(Stored data entries)
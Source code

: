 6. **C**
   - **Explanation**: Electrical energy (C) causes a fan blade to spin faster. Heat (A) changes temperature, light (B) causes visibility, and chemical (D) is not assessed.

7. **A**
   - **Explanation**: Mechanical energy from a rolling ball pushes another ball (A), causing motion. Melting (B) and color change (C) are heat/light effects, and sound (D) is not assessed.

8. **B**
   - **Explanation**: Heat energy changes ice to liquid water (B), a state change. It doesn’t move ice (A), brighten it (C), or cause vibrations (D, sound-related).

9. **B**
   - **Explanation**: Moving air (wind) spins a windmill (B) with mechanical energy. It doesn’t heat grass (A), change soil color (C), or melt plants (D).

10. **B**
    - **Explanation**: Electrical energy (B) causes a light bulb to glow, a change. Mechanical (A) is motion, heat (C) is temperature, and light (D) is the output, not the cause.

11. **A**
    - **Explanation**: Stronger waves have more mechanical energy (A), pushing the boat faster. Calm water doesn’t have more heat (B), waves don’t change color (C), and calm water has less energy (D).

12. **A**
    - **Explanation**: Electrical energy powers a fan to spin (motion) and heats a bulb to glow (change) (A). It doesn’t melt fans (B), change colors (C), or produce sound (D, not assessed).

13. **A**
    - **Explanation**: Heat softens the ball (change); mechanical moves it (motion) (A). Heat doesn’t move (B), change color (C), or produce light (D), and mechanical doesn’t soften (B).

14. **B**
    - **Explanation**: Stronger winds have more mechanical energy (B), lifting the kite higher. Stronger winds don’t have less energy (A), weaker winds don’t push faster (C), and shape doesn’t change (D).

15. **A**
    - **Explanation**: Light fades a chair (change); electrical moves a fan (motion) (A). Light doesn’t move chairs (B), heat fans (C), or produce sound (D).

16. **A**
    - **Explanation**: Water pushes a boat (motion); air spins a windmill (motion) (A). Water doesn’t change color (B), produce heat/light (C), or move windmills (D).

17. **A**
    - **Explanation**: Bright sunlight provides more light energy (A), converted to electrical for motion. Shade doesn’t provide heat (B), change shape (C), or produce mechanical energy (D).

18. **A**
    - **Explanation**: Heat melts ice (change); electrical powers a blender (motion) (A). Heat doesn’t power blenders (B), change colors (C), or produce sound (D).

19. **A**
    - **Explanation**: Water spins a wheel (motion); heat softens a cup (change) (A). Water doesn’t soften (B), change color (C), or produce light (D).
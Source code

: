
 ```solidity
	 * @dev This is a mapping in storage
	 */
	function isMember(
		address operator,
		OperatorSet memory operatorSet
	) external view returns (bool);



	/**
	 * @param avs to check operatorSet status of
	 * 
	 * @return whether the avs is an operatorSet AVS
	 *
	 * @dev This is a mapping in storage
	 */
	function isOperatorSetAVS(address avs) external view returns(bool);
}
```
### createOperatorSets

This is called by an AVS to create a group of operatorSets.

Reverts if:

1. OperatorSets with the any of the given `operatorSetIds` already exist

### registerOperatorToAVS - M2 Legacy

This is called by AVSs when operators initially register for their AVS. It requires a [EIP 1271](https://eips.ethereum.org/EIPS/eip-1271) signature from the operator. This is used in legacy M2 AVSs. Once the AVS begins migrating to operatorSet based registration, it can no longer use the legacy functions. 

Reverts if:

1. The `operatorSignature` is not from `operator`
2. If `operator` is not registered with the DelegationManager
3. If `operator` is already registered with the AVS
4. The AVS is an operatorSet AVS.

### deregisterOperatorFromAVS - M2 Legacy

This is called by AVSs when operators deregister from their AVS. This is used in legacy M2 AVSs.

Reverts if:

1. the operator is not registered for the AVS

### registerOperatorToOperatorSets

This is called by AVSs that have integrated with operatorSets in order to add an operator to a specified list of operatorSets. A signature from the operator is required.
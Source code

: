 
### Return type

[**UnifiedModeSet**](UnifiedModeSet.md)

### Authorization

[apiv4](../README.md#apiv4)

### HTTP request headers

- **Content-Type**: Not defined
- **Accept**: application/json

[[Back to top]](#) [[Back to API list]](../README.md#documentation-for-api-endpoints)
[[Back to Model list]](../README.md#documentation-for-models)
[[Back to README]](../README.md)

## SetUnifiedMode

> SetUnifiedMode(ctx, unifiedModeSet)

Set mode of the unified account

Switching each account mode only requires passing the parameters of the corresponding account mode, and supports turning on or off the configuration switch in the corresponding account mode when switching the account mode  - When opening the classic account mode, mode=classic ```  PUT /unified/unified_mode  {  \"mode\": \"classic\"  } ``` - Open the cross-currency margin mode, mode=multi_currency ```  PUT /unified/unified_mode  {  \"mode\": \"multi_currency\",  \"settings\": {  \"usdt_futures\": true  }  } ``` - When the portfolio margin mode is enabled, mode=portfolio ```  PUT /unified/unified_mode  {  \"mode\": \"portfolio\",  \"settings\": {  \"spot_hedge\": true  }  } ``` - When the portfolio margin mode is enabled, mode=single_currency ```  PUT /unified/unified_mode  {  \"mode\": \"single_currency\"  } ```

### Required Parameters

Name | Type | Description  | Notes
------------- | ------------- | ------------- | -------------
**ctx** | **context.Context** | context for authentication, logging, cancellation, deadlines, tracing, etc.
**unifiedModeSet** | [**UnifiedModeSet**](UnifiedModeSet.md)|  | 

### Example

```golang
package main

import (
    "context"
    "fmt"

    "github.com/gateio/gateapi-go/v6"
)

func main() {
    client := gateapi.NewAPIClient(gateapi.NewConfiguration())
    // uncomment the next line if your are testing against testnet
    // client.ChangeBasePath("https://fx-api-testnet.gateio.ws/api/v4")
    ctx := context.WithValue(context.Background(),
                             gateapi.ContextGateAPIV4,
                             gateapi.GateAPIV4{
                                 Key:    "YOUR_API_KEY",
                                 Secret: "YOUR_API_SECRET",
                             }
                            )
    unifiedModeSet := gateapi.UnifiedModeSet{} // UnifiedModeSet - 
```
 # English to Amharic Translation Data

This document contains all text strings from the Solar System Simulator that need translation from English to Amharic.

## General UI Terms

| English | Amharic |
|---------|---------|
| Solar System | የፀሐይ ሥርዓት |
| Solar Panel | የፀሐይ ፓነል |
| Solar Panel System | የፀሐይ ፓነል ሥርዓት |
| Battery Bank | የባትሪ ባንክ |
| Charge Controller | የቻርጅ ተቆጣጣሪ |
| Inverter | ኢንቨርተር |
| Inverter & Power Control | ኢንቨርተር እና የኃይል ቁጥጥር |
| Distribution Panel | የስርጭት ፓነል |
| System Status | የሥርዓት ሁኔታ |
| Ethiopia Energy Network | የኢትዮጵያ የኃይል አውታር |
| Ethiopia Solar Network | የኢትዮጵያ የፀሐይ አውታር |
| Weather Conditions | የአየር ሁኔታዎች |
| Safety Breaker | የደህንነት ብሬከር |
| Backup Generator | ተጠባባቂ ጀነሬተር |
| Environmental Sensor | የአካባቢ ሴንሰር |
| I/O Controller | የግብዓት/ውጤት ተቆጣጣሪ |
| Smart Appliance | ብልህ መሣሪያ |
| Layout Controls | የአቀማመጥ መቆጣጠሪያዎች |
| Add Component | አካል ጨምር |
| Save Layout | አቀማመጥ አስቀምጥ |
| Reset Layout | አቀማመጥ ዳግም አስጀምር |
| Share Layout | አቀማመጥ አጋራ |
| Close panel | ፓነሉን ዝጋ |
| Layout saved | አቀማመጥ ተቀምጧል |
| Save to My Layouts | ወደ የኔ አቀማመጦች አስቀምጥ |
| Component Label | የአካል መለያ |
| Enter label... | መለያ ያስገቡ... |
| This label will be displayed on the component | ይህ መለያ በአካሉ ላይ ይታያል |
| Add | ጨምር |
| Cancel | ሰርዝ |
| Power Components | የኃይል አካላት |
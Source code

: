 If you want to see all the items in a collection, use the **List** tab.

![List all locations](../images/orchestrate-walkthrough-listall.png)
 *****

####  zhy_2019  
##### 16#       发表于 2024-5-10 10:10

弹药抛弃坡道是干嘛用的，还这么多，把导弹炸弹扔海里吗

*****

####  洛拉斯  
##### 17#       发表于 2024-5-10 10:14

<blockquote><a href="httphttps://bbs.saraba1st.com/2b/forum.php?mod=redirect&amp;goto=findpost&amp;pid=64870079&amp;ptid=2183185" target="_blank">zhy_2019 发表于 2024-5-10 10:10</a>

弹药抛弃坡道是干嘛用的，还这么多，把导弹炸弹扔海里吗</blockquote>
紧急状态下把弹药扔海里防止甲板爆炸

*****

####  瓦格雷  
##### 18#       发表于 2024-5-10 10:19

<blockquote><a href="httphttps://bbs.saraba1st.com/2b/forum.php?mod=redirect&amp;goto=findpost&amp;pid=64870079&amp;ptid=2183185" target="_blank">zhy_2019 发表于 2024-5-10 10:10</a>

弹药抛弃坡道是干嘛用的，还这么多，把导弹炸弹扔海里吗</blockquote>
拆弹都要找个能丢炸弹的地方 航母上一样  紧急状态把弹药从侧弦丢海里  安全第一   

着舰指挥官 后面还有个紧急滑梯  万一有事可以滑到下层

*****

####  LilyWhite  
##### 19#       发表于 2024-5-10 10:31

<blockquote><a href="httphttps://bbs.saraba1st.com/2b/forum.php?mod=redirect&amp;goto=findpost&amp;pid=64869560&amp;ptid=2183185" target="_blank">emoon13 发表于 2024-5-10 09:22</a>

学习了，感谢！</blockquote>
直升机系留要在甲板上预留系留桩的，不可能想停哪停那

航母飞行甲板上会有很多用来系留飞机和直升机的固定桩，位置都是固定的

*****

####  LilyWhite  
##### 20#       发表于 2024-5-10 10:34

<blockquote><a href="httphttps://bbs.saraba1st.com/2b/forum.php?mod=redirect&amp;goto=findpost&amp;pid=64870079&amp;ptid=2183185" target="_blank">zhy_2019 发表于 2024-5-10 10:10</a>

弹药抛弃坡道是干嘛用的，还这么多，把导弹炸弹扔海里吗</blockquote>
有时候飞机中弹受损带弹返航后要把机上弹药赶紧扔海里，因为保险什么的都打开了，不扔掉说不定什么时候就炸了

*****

> _Task goal_:
Please work out how many lines above carry "Inverter", writing only the result.

> _Output_:
2